» TASK TO COMPLETE: Quote each line of the material verbatim, without the pictures.
* * * * *
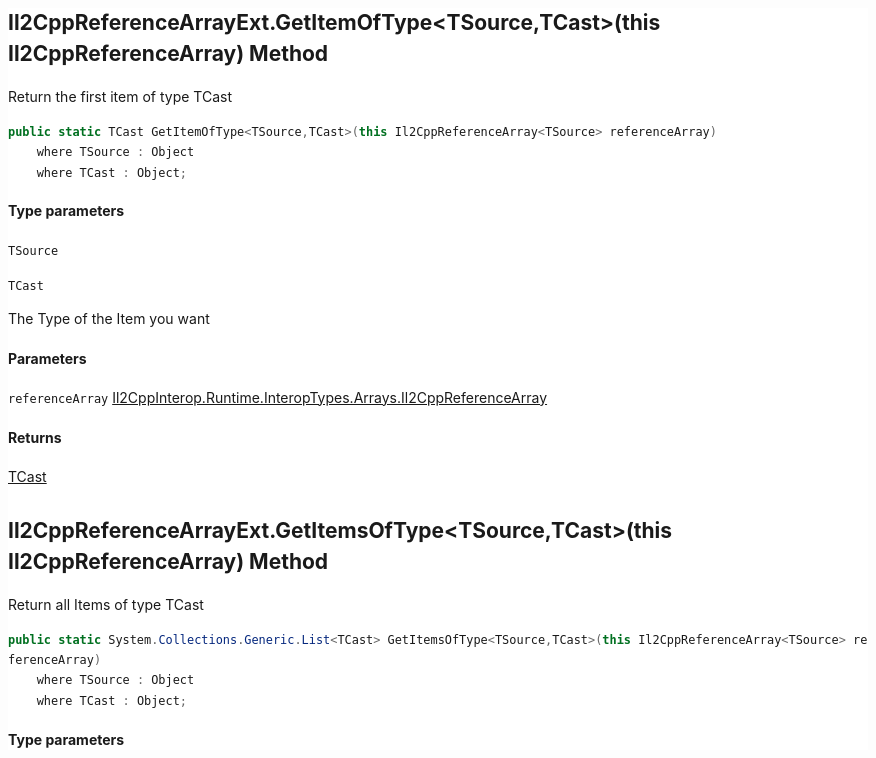 <a name='BTD_Mod_Helper.Extensions.Il2CppReferenceArrayExt.GetItemOfType_TSource,TCast_(thisIl2CppReferenceArray_TSource_)'></a>

## Il2CppReferenceArrayExt.GetItemOfType<TSource,TCast>(this Il2CppReferenceArray<TSource>) Method

Return the first item of type TCast

```csharp
public static TCast GetItemOfType<TSource,TCast>(this Il2CppReferenceArray<TSource> referenceArray)
    where TSource : Object
    where TCast : Object;
```
#### Type parameters

<a name='BTD_Mod_Helper.Extensions.Il2CppReferenceArrayExt.GetItemOfType_TSource,TCast_(thisIl2CppReferenceArray_TSource_).TSource'></a>

`TSource`

<a name='BTD_Mod_Helper.Extensions.Il2CppReferenceArrayExt.GetItemOfType_TSource,TCast_(thisIl2CppReferenceArray_TSource_).TCast'></a>

`TCast`

The Type of the Item you want
#### Parameters

<a name='BTD_Mod_Helper.Extensions.Il2CppReferenceArrayExt.GetItemOfType_TSource,TCast_(thisIl2CppReferenceArray_TSource_).referenceArray'></a>

`referenceArray` [Il2CppInterop.Runtime.InteropTypes.Arrays.Il2CppReferenceArray](https://docs.microsoft.com/en-us/dotnet/api/Il2CppInterop.Runtime.InteropTypes.Arrays.Il2CppReferenceArray 'Il2CppInterop.Runtime.InteropTypes.Arrays.Il2CppReferenceArray')

#### Returns
[TCast](BTD_Mod_Helper.Extensions.Il2CppReferenceArrayExt.md#BTD_Mod_Helper.Extensions.Il2CppReferenceArrayExt.GetItemOfType_TSource,TCast_(thisIl2CppReferenceArray_TSource_).TCast 'BTD_Mod_Helper.Extensions.Il2CppReferenceArrayExt.GetItemOfType<TSource,TCast>(this Il2CppReferenceArray<TSource>).TCast')

<a name='BTD_Mod_Helper.Extensions.Il2CppReferenceArrayExt.GetItemsOfType_TSource,TCast_(thisIl2CppReferenceArray_TSource_)'></a>

## Il2CppReferenceArrayExt.GetItemsOfType<TSource,TCast>(this Il2CppReferenceArray<TSource>) Method

Return all Items of type TCast

```csharp
public static System.Collections.Generic.List<TCast> GetItemsOfType<TSource,TCast>(this Il2CppReferenceArray<TSource> referenceArray)
    where TSource : Object
    where TCast : Object;
```
#### Type parameters
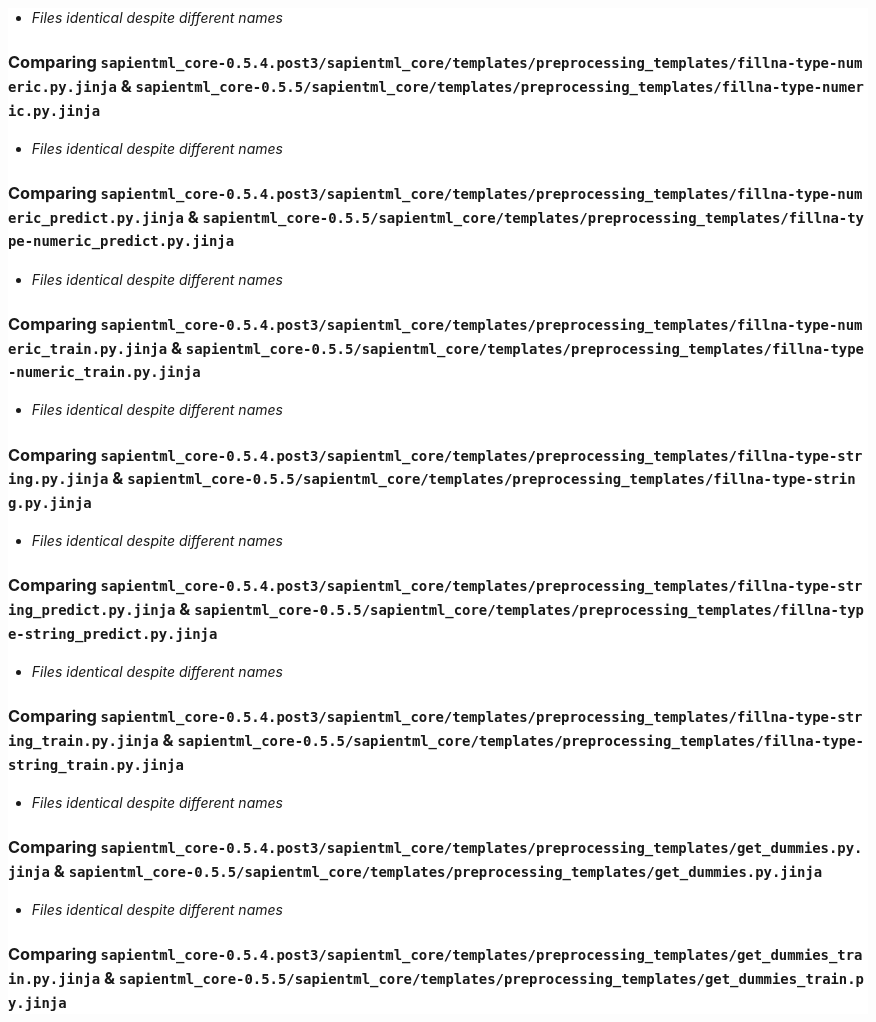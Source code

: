  * *Files identical despite different names*

### Comparing `sapientml_core-0.5.4.post3/sapientml_core/templates/preprocessing_templates/fillna-type-numeric.py.jinja` & `sapientml_core-0.5.5/sapientml_core/templates/preprocessing_templates/fillna-type-numeric.py.jinja`

 * *Files identical despite different names*

### Comparing `sapientml_core-0.5.4.post3/sapientml_core/templates/preprocessing_templates/fillna-type-numeric_predict.py.jinja` & `sapientml_core-0.5.5/sapientml_core/templates/preprocessing_templates/fillna-type-numeric_predict.py.jinja`

 * *Files identical despite different names*

### Comparing `sapientml_core-0.5.4.post3/sapientml_core/templates/preprocessing_templates/fillna-type-numeric_train.py.jinja` & `sapientml_core-0.5.5/sapientml_core/templates/preprocessing_templates/fillna-type-numeric_train.py.jinja`

 * *Files identical despite different names*

### Comparing `sapientml_core-0.5.4.post3/sapientml_core/templates/preprocessing_templates/fillna-type-string.py.jinja` & `sapientml_core-0.5.5/sapientml_core/templates/preprocessing_templates/fillna-type-string.py.jinja`

 * *Files identical despite different names*

### Comparing `sapientml_core-0.5.4.post3/sapientml_core/templates/preprocessing_templates/fillna-type-string_predict.py.jinja` & `sapientml_core-0.5.5/sapientml_core/templates/preprocessing_templates/fillna-type-string_predict.py.jinja`

 * *Files identical despite different names*

### Comparing `sapientml_core-0.5.4.post3/sapientml_core/templates/preprocessing_templates/fillna-type-string_train.py.jinja` & `sapientml_core-0.5.5/sapientml_core/templates/preprocessing_templates/fillna-type-string_train.py.jinja`

 * *Files identical despite different names*

### Comparing `sapientml_core-0.5.4.post3/sapientml_core/templates/preprocessing_templates/get_dummies.py.jinja` & `sapientml_core-0.5.5/sapientml_core/templates/preprocessing_templates/get_dummies.py.jinja`

 * *Files identical despite different names*

### Comparing `sapientml_core-0.5.4.post3/sapientml_core/templates/preprocessing_templates/get_dummies_train.py.jinja` & `sapientml_core-0.5.5/sapientml_core/templates/preprocessing_templates/get_dummies_train.py.jinja`
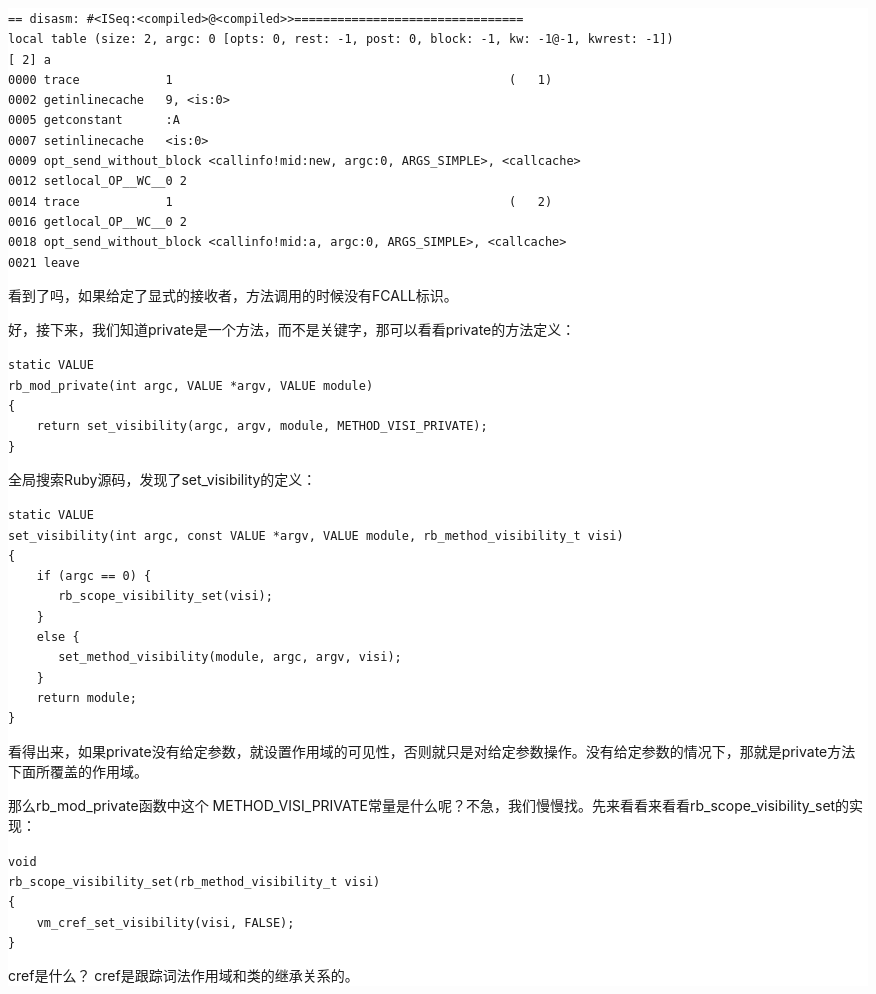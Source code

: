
 ```
== disasm: #<ISeq:<compiled>@<compiled>>================================
local table (size: 2, argc: 0 [opts: 0, rest: -1, post: 0, block: -1, kw: -1@-1, kwrest: -1])
[ 2] a          
0000 trace            1                                               (   1)
0002 getinlinecache   9, <is:0>
0005 getconstant      :A
0007 setinlinecache   <is:0>
0009 opt_send_without_block <callinfo!mid:new, argc:0, ARGS_SIMPLE>, <callcache>
0012 setlocal_OP__WC__0 2
0014 trace            1                                               (   2)
0016 getlocal_OP__WC__0 2
0018 opt_send_without_block <callinfo!mid:a, argc:0, ARGS_SIMPLE>, <callcache>
0021 leave  
```

看到了吗，如果给定了显式的接收者，方法调用的时候没有FCALL标识。

好，接下来，我们知道private是一个方法，而不是关键字，那可以看看private的方法定义：

```
static VALUE
rb_mod_private(int argc, VALUE *argv, VALUE module)
{
    return set_visibility(argc, argv, module, METHOD_VISI_PRIVATE);
}
```

全局搜索Ruby源码，发现了set_visibility的定义：

```
static VALUE
set_visibility(int argc, const VALUE *argv, VALUE module, rb_method_visibility_t visi)
{
    if (argc == 0) {
       rb_scope_visibility_set(visi);
    }
    else {
       set_method_visibility(module, argc, argv, visi);
    }
    return module;
}
```

看得出来，如果private没有给定参数，就设置作用域的可见性，否则就只是对给定参数操作。没有给定参数的情况下，那就是private方法下面所覆盖的作用域。

那么rb_mod_private函数中这个 METHOD_VISI_PRIVATE常量是什么呢？不急，我们慢慢找。先来看看来看看rb_scope_visibility_set的实现：

```
void
rb_scope_visibility_set(rb_method_visibility_t visi)
{
    vm_cref_set_visibility(visi, FALSE);
}
```

cref是什么？ cref是跟踪词法作用域和类的继承关系的。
* * * * *
» RESULT OF THE EXERCISE:
 <a name='BTD_Mod_Helper.Extensions.Il2CppReferenceArrayExt.GetItemOfType_TSource,TCast_(thisIl2CppReferenceArray_TSource_)'></a>

## Il2CppReferenceArrayExt.GetItemOfType<TSource,TCast>(this Il2CppReferenceArray<TSource>) Method

Return the first item of type TCast

```csharp
public static TCast GetItemOfType<TSource,TCast>(this Il2CppReferenceArray<TSource> referenceArray)
    where TSource : Object
    where TCast : Object;
```
#### Type parameters

<a name='BTD_Mod_Helper.Extensions.Il2CppReferenceArrayExt.GetItemOfType_TSource,TCast_(thisIl2CppReferenceArray_TSource_).TSource'></a>

`TSource`

<a name='BTD_Mod_Helper.Extensions.Il2CppReferenceArrayExt.GetItemOfType_TSource,TCast_(thisIl2CppReferenceArray_TSource_).TCast'></a>

`TCast`

The Type of the Item you want
#### Parameters

<a name='BTD_Mod_Helper.Extensions.Il2CppReferenceArrayExt.GetItemOfType_TSource,TCast_(thisIl2CppReferenceArray_TSource_).referenceArray'></a>

`referenceArray` [Il2CppInterop.Runtime.InteropTypes.Arrays.Il2CppReferenceArray](https://docs.microsoft.com/en-us/dotnet/api/Il2CppInterop.Runtime.InteropTypes.Arrays.Il2CppReferenceArray 'Il2CppInterop.Runtime.InteropTypes.Arrays.Il2CppReferenceArray')

#### Returns
[TCast](BTD_Mod_Helper.Extensions.Il2CppReferenceArrayExt.md#BTD_Mod_Helper.Extensions.Il2CppReferenceArrayExt.GetItemOfType_TSource,TCast_(thisIl2CppReferenceArray_TSource_).TCast 'BTD_Mod_Helper.Extensions.Il2CppReferenceArrayExt.GetItemOfType<TSource,TCast>(this Il2CppReferenceArray<TSource>).TCast')

<a name='BTD_Mod_Helper.Extensions.Il2CppReferenceArrayExt.GetItemsOfType_TSource,TCast_(thisIl2CppReferenceArray_TSource_)'></a>

## Il2CppReferenceArrayExt.GetItemsOfType<TSource,TCast>(this Il2CppReferenceArray<TSource>) Method

Return all Items of type TCast

```csharp
public static System.Collections.Generic.List<TCast> GetItemsOfType<TSource,TCast>(this Il2CppReferenceArray<TSource> referenceArray)
    where TSource : Object
    where TCast : Object;
```
#### Type parameters
Source code

:  * *Files identical despite different names*

### Comparing `sapientml_core-0.5.4.post3/sapientml_core/templates/preprocessing_templates/fillna-type-numeric.py.jinja` & `sapientml_core-0.5.5/sapientml_core/templates/preprocessing_templates/fillna-type-numeric.py.jinja`

 * *Files identical despite different names*

### Comparing `sapientml_core-0.5.4.post3/sapientml_core/templates/preprocessing_templates/fillna-type-numeric_predict.py.jinja` & `sapientml_core-0.5.5/sapientml_core/templates/preprocessing_templates/fillna-type-numeric_predict.py.jinja`

 * *Files identical despite different names*

### Comparing `sapientml_core-0.5.4.post3/sapientml_core/templates/preprocessing_templates/fillna-type-numeric_train.py.jinja` & `sapientml_core-0.5.5/sapientml_core/templates/preprocessing_templates/fillna-type-numeric_train.py.jinja`

 * *Files identical despite different names*

### Comparing `sapientml_core-0.5.4.post3/sapientml_core/templates/preprocessing_templates/fillna-type-string.py.jinja` & `sapientml_core-0.5.5/sapientml_core/templates/preprocessing_templates/fillna-type-string.py.jinja`

 * *Files identical despite different names*

### Comparing `sapientml_core-0.5.4.post3/sapientml_core/templates/preprocessing_templates/fillna-type-string_predict.py.jinja` & `sapientml_core-0.5.5/sapientml_core/templates/preprocessing_templates/fillna-type-string_predict.py.jinja`

 * *Files identical despite different names*

### Comparing `sapientml_core-0.5.4.post3/sapientml_core/templates/preprocessing_templates/fillna-type-string_train.py.jinja` & `sapientml_core-0.5.5/sapientml_core/templates/preprocessing_templates/fillna-type-string_train.py.jinja`

 * *Files identical despite different names*

### Comparing `sapientml_core-0.5.4.post3/sapientml_core/templates/preprocessing_templates/get_dummies.py.jinja` & `sapientml_core-0.5.5/sapientml_core/templates/preprocessing_templates/get_dummies.py.jinja`

 * *Files identical despite different names*

### Comparing `sapientml_core-0.5.4.post3/sapientml_core/templates/preprocessing_templates/get_dummies_train.py.jinja` & `sapientml_core-0.5.5/sapientml_core/templates/preprocessing_templates/get_dummies_train.py.jinja`
Source code

:
 ```
== disasm: #<ISeq:<compiled>@<compiled>>================================
local table (size: 2, argc: 0 [opts: 0, rest: -1, post: 0, block: -1, kw: -1@-1, kwrest: -1])
[ 2] a          
0000 trace            1                                               (   1)
0002 getinlinecache   9, <is:0>
0005 getconstant      :A
0007 setinlinecache   <is:0>
0009 opt_send_without_block <callinfo!mid:new, argc:0, ARGS_SIMPLE>, <callcache>
0012 setlocal_OP__WC__0 2
0014 trace            1                                               (   2)
0016 getlocal_OP__WC__0 2
0018 opt_send_without_block <callinfo!mid:a, argc:0, ARGS_SIMPLE>, <callcache>
0021 leave  
```

看到了吗，如果给定了显式的接收者，方法调用的时候没有FCALL标识。

好，接下来，我们知道private是一个方法，而不是关键字，那可以看看private的方法定义：

```
static VALUE
rb_mod_private(int argc, VALUE *argv, VALUE module)
{
    return set_visibility(argc, argv, module, METHOD_VISI_PRIVATE);
}
```

全局搜索Ruby源码，发现了set_visibility的定义：

```
static VALUE
set_visibility(int argc, const VALUE *argv, VALUE module, rb_method_visibility_t visi)
{
    if (argc == 0) {
       rb_scope_visibility_set(visi);
    }
    else {
       set_method_visibility(module, argc, argv, visi);
    }
    return module;
}
```

看得出来，如果private没有给定参数，就设置作用域的可见性，否则就只是对给定参数操作。没有给定参数的情况下，那就是private方法下面所覆盖的作用域。

那么rb_mod_private函数中这个 METHOD_VISI_PRIVATE常量是什么呢？不急，我们慢慢找。先来看看来看看rb_scope_visibility_set的实现：

```
void
rb_scope_visibility_set(rb_method_visibility_t visi)
{
    vm_cref_set_visibility(visi, FALSE);
}
```

cref是什么？ cref是跟踪词法作用域和类的继承关系的。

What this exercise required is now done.